> **Problem requirements**: Scan the entries below line by line and state how many lines contain the string "title", giving only the number.

(Collected data)
=====

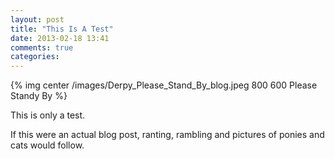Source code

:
 ```yaml
---
layout: post
title: "This Is A Test"
date: 2013-02-18 13:41
comments: true
categories: 
---
```


{% img center /images/Derpy_Please_Stand_By_blog.jpeg 800 600 Please Standy By %}

<!-- more -->

This is only a test.

If this were an actual blog post, ranting, rambling and pictures of ponies and cats would follow.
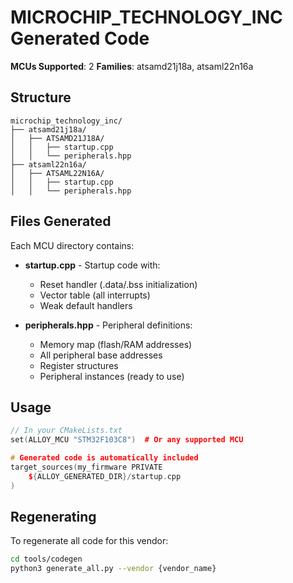 # MICROCHIP_TECHNOLOGY_INC Generated Code

**MCUs Supported**: 2
**Families**: atsamd21j18a, atsaml22n16a

## Structure

```
microchip_technology_inc/
├── atsamd21j18a/
│   ├── ATSAMD21J18A/
│   │   ├── startup.cpp
│   │   └── peripherals.hpp
├── atsaml22n16a/
│   ├── ATSAML22N16A/
│   │   ├── startup.cpp
│   │   └── peripherals.hpp
```

## Files Generated

Each MCU directory contains:

- **startup.cpp** - Startup code with:
  - Reset handler (.data/.bss initialization)
  - Vector table (all interrupts)
  - Weak default handlers

- **peripherals.hpp** - Peripheral definitions:
  - Memory map (flash/RAM addresses)
  - All peripheral base addresses
  - Register structures
  - Peripheral instances (ready to use)

## Usage

```cpp
// In your CMakeLists.txt
set(ALLOY_MCU "STM32F103C8")  # Or any supported MCU

# Generated code is automatically included
target_sources(my_firmware PRIVATE
    ${ALLOY_GENERATED_DIR}/startup.cpp
)
```

## Regenerating

To regenerate all code for this vendor:

```bash
cd tools/codegen
python3 generate_all.py --vendor {vendor_name}
```
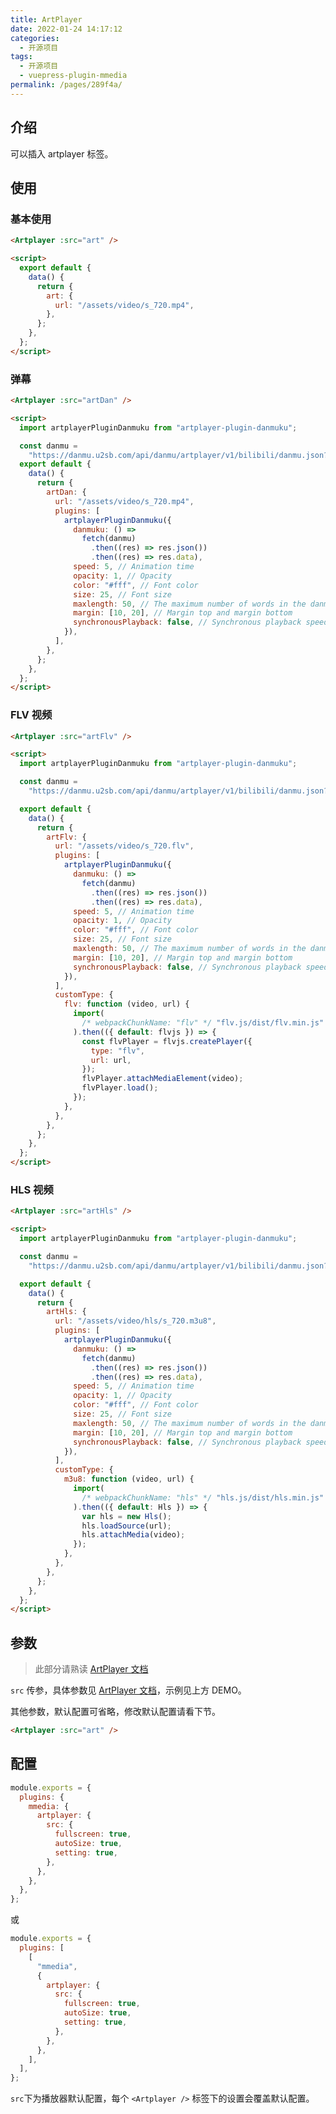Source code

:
 ```yaml
---
title: ArtPlayer
date: 2022-01-24 14:17:12
categories:
  - 开源项目
tags:
  - 开源项目
  - vuepress-plugin-mmedia
permalink: /pages/289f4a/
---
```


## 介绍

可以插入 artplayer 标签。

## 使用

### 基本使用

<Artplayer :src="art" />

```html
<Artplayer :src="art" />

<script>
  export default {
    data() {
      return {
        art: {
          url: "/assets/video/s_720.mp4",
        },
      };
    },
  };
</script>
```

### 弹幕

<Artplayer :src="artDan" />

```html
<Artplayer :src="artDan" />

<script>
  import artplayerPluginDanmuku from "artplayer-plugin-danmuku";

  const danmu =
    "https://danmu.u2sb.com/api/danmu/artplayer/v1/bilibili/danmu.json?cid=73636868";
  export default {
    data() {
      return {
        artDan: {
          url: "/assets/video/s_720.mp4",
          plugins: [
            artplayerPluginDanmuku({
              danmuku: () =>
                fetch(danmu)
                  .then((res) => res.json())
                  .then((res) => res.data),
              speed: 5, // Animation time
              opacity: 1, // Opacity
              color: "#fff", // Font color
              size: 25, // Font size
              maxlength: 50, // The maximum number of words in the danmu
              margin: [10, 20], // Margin top and margin bottom
              synchronousPlayback: false, // Synchronous playback speed
            }),
          ],
        },
      };
    },
  };
</script>
```

### FLV 视频

<Artplayer :src="artFlv" />

```html
<Artplayer :src="artFlv" />

<script>
  import artplayerPluginDanmuku from "artplayer-plugin-danmuku";

  const danmu =
    "https://danmu.u2sb.com/api/danmu/artplayer/v1/bilibili/danmu.json?cid=73636868";

  export default {
    data() {
      return {
        artFlv: {
          url: "/assets/video/s_720.flv",
          plugins: [
            artplayerPluginDanmuku({
              danmuku: () =>
                fetch(danmu)
                  .then((res) => res.json())
                  .then((res) => res.data),
              speed: 5, // Animation time
              opacity: 1, // Opacity
              color: "#fff", // Font color
              size: 25, // Font size
              maxlength: 50, // The maximum number of words in the danmu
              margin: [10, 20], // Margin top and margin bottom
              synchronousPlayback: false, // Synchronous playback speed
            }),
          ],
          customType: {
            flv: function (video, url) {
              import(
                /* webpackChunkName: "flv" */ "flv.js/dist/flv.min.js"
              ).then(({ default: flvjs }) => {
                const flvPlayer = flvjs.createPlayer({
                  type: "flv",
                  url: url,
                });
                flvPlayer.attachMediaElement(video);
                flvPlayer.load();
              });
            },
          },
        },
      };
    },
  };
</script>
```

### HLS 视频

<Artplayer :src="artHls" />

```html
<Artplayer :src="artHls" />

<script>
  import artplayerPluginDanmuku from "artplayer-plugin-danmuku";

  const danmu =
    "https://danmu.u2sb.com/api/danmu/artplayer/v1/bilibili/danmu.json?cid=73636868";

  export default {
    data() {
      return {
        artHls: {
          url: "/assets/video/hls/s_720.m3u8",
          plugins: [
            artplayerPluginDanmuku({
              danmuku: () =>
                fetch(danmu)
                  .then((res) => res.json())
                  .then((res) => res.data),
              speed: 5, // Animation time
              opacity: 1, // Opacity
              color: "#fff", // Font color
              size: 25, // Font size
              maxlength: 50, // The maximum number of words in the danmu
              margin: [10, 20], // Margin top and margin bottom
              synchronousPlayback: false, // Synchronous playback speed
            }),
          ],
          customType: {
            m3u8: function (video, url) {
              import(
                /* webpackChunkName: "hls" */ "hls.js/dist/hls.min.js"
              ).then(({ default: Hls }) => {
                var hls = new Hls();
                hls.loadSource(url);
                hls.attachMedia(video);
              });
            },
          },
        },
      };
    },
  };
</script>
```

## 参数

> 此部分请熟读 [ArtPlayer 文档](https://artplayer.org/document/options)

`src` 传参，具体参数见 [ArtPlayer 文档](https://artplayer.org/document/options)，示例见上方 DEMO。

其他参数，默认配置可省略，修改默认配置请看下节。

```html
<Artplayer :src="art" />
```

## 配置

```js
module.exports = {
  plugins: {
    mmedia: {
      artplayer: {
        src: {
          fullscreen: true,
          autoSize: true,
          setting: true,
        },
      },
    },
  },
};
```

或

```js
module.exports = {
  plugins: [
    [
      "mmedia",
      {
        artplayer: {
          src: {
            fullscreen: true,
            autoSize: true,
            setting: true,
          },
        },
      },
    ],
  ],
};
```

`src`下为播放器默认配置，每个 `<Artplayer />` 标签下的设置会覆盖默认配置。

<script>
  import artplayerPluginDanmuku from "artplayer-plugin-danmuku"

  const danmu = "https://danmu.u2sb.com/api/danmu/artplayer/v1/bilibili/danmu.json?cid=73636868";
  const danmuku = {
            danmuku: () => fetch(danmu).then((res) => res.json()).then((res) => res.data),
            speed: 5, // Animation time
            opacity: 1, // Opacity
            color: '#fff', // Font color
            size: 25, // Font size
            maxlength: 50, // The maximum number of words in the danmu
            margin: [10, 20], // Margin top and margin bottom
            synchronousPlayback: false // Synchronous playback speed        
          }

  export default {
    data() {
      return {
        art: {
          url: "/assets/video/s_720.mp4",
        },
        artDan: {
          url: "/assets/video/s_720.mp4",
          plugins: [
            artplayerPluginDanmuku(danmuku)
          ]
        },
        artFlv: {
          url: "/assets/video/s_720.flv",
          plugins: [
            artplayerPluginDanmuku(danmuku),
          ],
          customType: {
            flv: function (video, url) {
              import(
                /* webpackChunkName: "flv" */ "flv.js/dist/flv.min.js"
              ).then(({ default: flvjs }) => {
                const flvPlayer = flvjs.createPlayer({
                  type: "flv",
                  url: url,
                });
                flvPlayer.attachMediaElement(video);
                flvPlayer.load();
              });
            },
          },
        },
        artHls: {
          url: "/assets/video/hls/s_720.m3u8",
          plugins: [
            artplayerPluginDanmuku(danmuku),
          ],
          customType: {
            m3u8: function (video, url) {
              import(
                /* webpackChunkName: "hls" */ "hls.js/dist/hls.min.js"
              ).then(({ default: Hls }) => {
                var hls = new Hls();
                hls.loadSource(url);
                hls.attachMedia(video);
              });
            },
          },
        },
      };
    }
  };
</script>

=====

> **Your response**: 2